Film, Hindi, Review

Ae Dil Hai Mushkil

The clichés and the typical Yashraj-Dharma plot points, now with Imtiaz Ali also thrown in, come fast and thick along with references and odes to older Hindi cinema in Ae Dil Hai Mushkil. I can’t even call it old wine in a new bottle as wine is supposed to get better with age. So, let’s just say it’s a product past its expiry date in supposedly new packaging.

Warning: Some spoilers ahead…

On the surface, Karan Johar’s Ae Dil Hai Mushkil has everything you’d expect – lavish mounting, great songs, good looking super rich people (of the owning a private jet variety), who play out matters of the heart in beautiful locations.
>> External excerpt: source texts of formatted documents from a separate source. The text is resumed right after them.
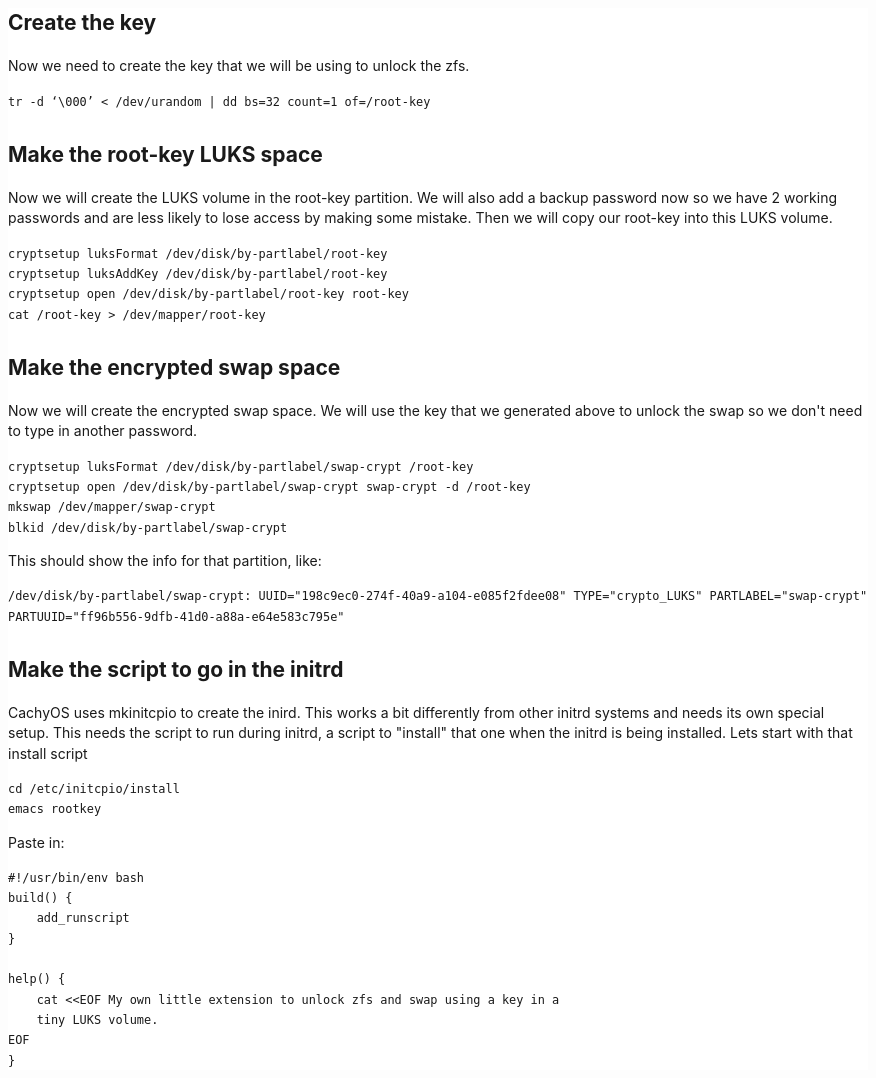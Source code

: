 ## Create the key&#x20;

Now we need to create the key that we will be using to unlock the zfs. &#x20;

```
tr -d ‘\000’ < /dev/urandom | dd bs=32 count=1 of=/root-key
```

## Make the root-key LUKS space&#x20;

Now we will create the LUKS volume in the root-key partition.  We will also add a backup password now so we have 2 working passwords and are less likely to lose access by making some mistake.  Then we will copy our root-key into this LUKS volume. &#x20;

```
cryptsetup luksFormat /dev/disk/by-partlabel/root-key
cryptsetup luksAddKey /dev/disk/by-partlabel/root-key
cryptsetup open /dev/disk/by-partlabel/root-key root-key
cat /root-key > /dev/mapper/root-key
```

## Make the encrypted swap space

Now we will create the encrypted swap space.  We will use the key that we generated above to unlock the swap so we don't need to type in another password. &#x20;

```
cryptsetup luksFormat /dev/disk/by-partlabel/swap-crypt /root-key
cryptsetup open /dev/disk/by-partlabel/swap-crypt swap-crypt -d /root-key
mkswap /dev/mapper/swap-crypt
blkid /dev/disk/by-partlabel/swap-crypt
```

This should show the info for that partition, like:

```
/dev/disk/by-partlabel/swap-crypt: UUID="198c9ec0-274f-40a9-a104-e085f2fdee08" TYPE="crypto_LUKS" PARTLABEL="swap-crypt" PARTUUID="ff96b556-9dfb-41d0-a88a-e64e583c795e"
```

## Make the script to go in the initrd&#x20;

CachyOS uses mkinitcpio to create the inird. This works a bit differently from other initrd systems and needs its own special setup.  This needs the script to run during initrd, a script to "install" that one when the initrd is being installed.  Lets start with that install script

```
cd /etc/initcpio/install
emacs rootkey
```

Paste in:

```
#!/usr/bin/env bash
build() { 
    add_runscript
}

help() { 
    cat <<EOF My own little extension to unlock zfs and swap using a key in a 
    tiny LUKS volume.
EOF 
}
```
That it appears profound as hell and redefines the very concept of love and modern romance only to them and the filmmaker, is another matter altogether.

So for the umpteenth time, we see playing-to-type spoilt brat, Ayan (Ranbir Kapoor), grow up (just that little bit) after he experiences true pain with his unrequited love for the ‘blithe spirit’, Alizeh (Anushka Sharma). Following a relationship with an older poetess, Saba (Aishwarya Rai Bachchan), he channelizes his hurt and her words to blossom into a singer, only to have his first and true love re-enter his life. And guess what, Alizeh’s now single and dying of the big C. No, no, I’m not confusing it with Rockstar… Honest!
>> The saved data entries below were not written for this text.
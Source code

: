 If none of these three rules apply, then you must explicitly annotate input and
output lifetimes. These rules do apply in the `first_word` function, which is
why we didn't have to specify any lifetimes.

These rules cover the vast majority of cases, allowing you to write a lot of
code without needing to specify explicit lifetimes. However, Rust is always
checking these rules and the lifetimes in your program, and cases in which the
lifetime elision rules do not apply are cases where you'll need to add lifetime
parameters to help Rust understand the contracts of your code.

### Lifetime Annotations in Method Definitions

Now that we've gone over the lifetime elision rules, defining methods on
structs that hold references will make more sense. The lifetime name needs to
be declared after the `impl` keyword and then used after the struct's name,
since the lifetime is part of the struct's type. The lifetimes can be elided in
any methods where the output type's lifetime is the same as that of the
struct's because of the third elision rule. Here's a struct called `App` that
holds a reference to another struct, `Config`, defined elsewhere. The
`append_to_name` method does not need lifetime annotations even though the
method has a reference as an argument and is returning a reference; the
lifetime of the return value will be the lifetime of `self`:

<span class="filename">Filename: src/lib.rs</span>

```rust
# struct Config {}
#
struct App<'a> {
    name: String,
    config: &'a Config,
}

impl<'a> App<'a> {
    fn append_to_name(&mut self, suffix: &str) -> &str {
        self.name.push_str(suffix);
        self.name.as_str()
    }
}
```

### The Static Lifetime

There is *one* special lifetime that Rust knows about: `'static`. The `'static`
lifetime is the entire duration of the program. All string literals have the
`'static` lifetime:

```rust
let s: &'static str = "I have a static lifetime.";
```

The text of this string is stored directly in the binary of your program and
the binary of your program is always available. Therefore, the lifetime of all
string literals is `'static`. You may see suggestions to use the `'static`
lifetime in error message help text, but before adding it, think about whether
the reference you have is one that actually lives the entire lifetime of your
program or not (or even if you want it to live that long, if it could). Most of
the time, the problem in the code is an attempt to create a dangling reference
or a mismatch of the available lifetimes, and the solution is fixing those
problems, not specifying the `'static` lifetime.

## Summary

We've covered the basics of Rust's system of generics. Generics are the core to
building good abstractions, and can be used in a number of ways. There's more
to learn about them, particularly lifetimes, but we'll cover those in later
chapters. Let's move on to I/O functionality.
Whatever freshness the film might have had, especially with the Ayan and Alizeh story, it gets defeated by the unimaginative treatment. The clichés and the typical Yashraj-Dharma plot points, now with Imtiaz Ali also thrown in, come fast and thick along with references and odes to older Hindi cinema in Ae Dil Hai Mushkil. I can’t even call it old wine in a new bottle as wine is supposed to get better with age. So, let’s just say it’s a product past its expiry date in supposedly new packaging. There’s just so much of déjà vu and self praise that one can take and barring one great sequence around the dining table where the true feelings of all 3 central characters come out in silence, the film suffers from a chronic case of verbal diarrhea as the characters simply go on talking, talking, talking and … talking.

Ranbir plays yet another version of his earlier roles and while he’s terrific once he’s experienced heart-break, one is now seriously starting to wonder if there is anything more to him as an actor, at least in terms of versatility. His character could certainly have done with some better detailing as well. For someone who is an aspiring singer and swears by Mohammed Rafi – not once but quite a few times, all but one of the older Hindi film songs that he belts out is a Rafi song. That one is the title song of An Evening In Paris (1967), when surprise, surprise, Ranbir and Anushka are in Paris! So that we don’t forget it, we also see the poster of the film and an instrumental version of the song is played out as well when they are in love’s capital city. Anushka is saddled with a strangely written character who is supposed to be bindaas, carefree and audacious – which stereotypically in Bollywood middle-class morality means she is engaged to one man, loves another and is not adverse to sleeping with a third. Of course, she has to die! But there’s a difference in being a cool, happy-go-lucky character and being able to act it. It is simply a terrible OTT performance. Aishwarya Rai Bachchan acquits herself surprisingly well and is fine enough in a small but key role. Fawad Khan doesn’t have much to do, while Alia Bhatt and Shah Rukh Khan manage to play out the ‘surprising cameos’ – that Johar puts into each of his films – with little difficulty. Lisa Haydon is stuck with a terrible bimbette of a character she can do nothing with.

The films looks mouthwateringly good, the songs work well not just in their admittedly catchy compositions, but also reasonably so in their filming. But ultimately, the film itself has little to offer, thereby making it extremely difficult and painful to endure.